Skip to content

Grafana and Prometheus Monitoring Setup

Ravencodess edited this page Jul 31, 2024 · 17 revisions

Grafana and Prometheus Monitoring Setup

Overview

This documentation provides a comprehensive guide on setting up Grafana and Prometheus for monitoring.
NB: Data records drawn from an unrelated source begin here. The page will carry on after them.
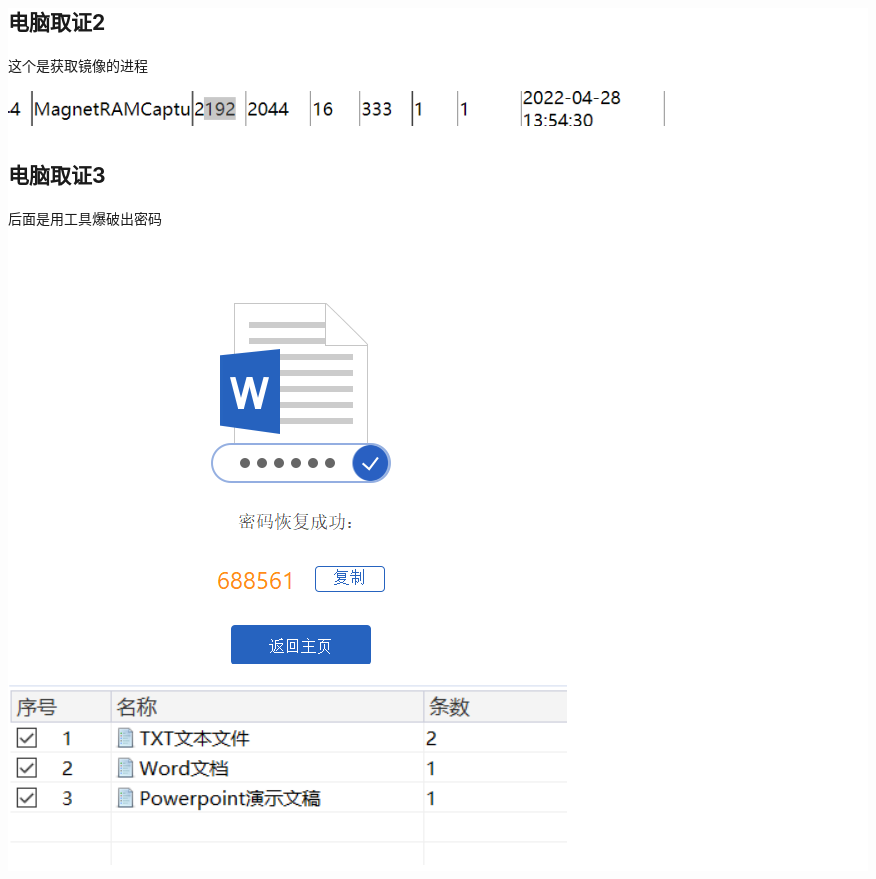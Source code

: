 ## 电脑取证2

这个是获取镜像的进程

![Untitled](2022蓝帽杯%20attachments/Untitled%2014.png)

## 电脑取证3

后面是用工具爆破出密码

![Untitled](2022蓝帽杯%20attachments/Untitled%2015.png)

![Untitled](2022蓝帽杯%20attachments/Untitled%2016.png)

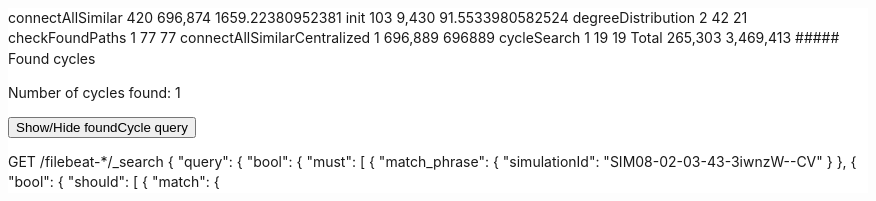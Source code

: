   </tr>
  <tr>
   <td style="text-align:left;"> connectAllSimilar </td>
   <td style="text-align:right;"> 420 </td>
   <td style="text-align:right;"> 696,874 </td>
   <td style="text-align:left;"> 1659.22380952381 </td>
  </tr>
  <tr>
   <td style="text-align:left;"> init </td>
   <td style="text-align:right;"> 103 </td>
   <td style="text-align:right;"> 9,430 </td>
   <td style="text-align:left;"> 91.5533980582524 </td>
  </tr>
  <tr>
   <td style="text-align:left;"> degreeDistribution </td>
   <td style="text-align:right;"> 2 </td>
   <td style="text-align:right;"> 42 </td>
   <td style="text-align:left;"> 21 </td>
  </tr>
  <tr>
   <td style="text-align:left;"> checkFoundPaths </td>
   <td style="text-align:right;"> 1 </td>
   <td style="text-align:right;"> 77 </td>
   <td style="text-align:left;"> 77 </td>
  </tr>
  <tr>
   <td style="text-align:left;"> connectAllSimilarCentralized </td>
   <td style="text-align:right;"> 1 </td>
   <td style="text-align:right;"> 696,889 </td>
   <td style="text-align:left;"> 696889 </td>
  </tr>
  <tr>
   <td style="text-align:left;"> cycleSearch </td>
   <td style="text-align:right;"> 1 </td>
   <td style="text-align:right;"> 19 </td>
   <td style="text-align:left;"> 19 </td>
  </tr>
  <tr>
   <td style="text-align:left;font-weight: bold;"> Total </td>
   <td style="text-align:right;font-weight: bold;"> 265,303 </td>
   <td style="text-align:right;font-weight: bold;"> 3,469,413 </td>
   <td style="text-align:left;font-weight: bold;">  </td>
  </tr>
</tbody>
</table>
#####  Found cycles 

Number of cycles found:  1 

<button class="btn btn-primary" data-toggle="collapse" data-target="#NCOGDISWZJ"> Show/Hide foundCycle query </button> 
 <div id="NCOGDISWZJ" class="collapse" >  
     GET /filebeat-*/_search 
            { 
              "query": {
                "bool": {
                  "must": [
                    { "match_phrase": {
                      "simulationId": "SIM08-02-03-43-3iwnzW--CV"
                      }
                    },
                    { "bool": {
                      "should": [
                        { "match": {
It covers installation steps, configuration details, instructions for accessing and managing dashboards, and troubleshooting tips for maintaining the monitoring setup.

Objectives

  • Install and Configure Prometheus and Grafana:

  • Set up Prometheus for metric collection and Grafana for data visualization.

  • Create and Configure Grafana Dashboards:

  • Develop dashboards to visualize metrics.

  • Set Up Alerts Based on Collected Metrics:

  • Configure alerting to notify team of potential issues.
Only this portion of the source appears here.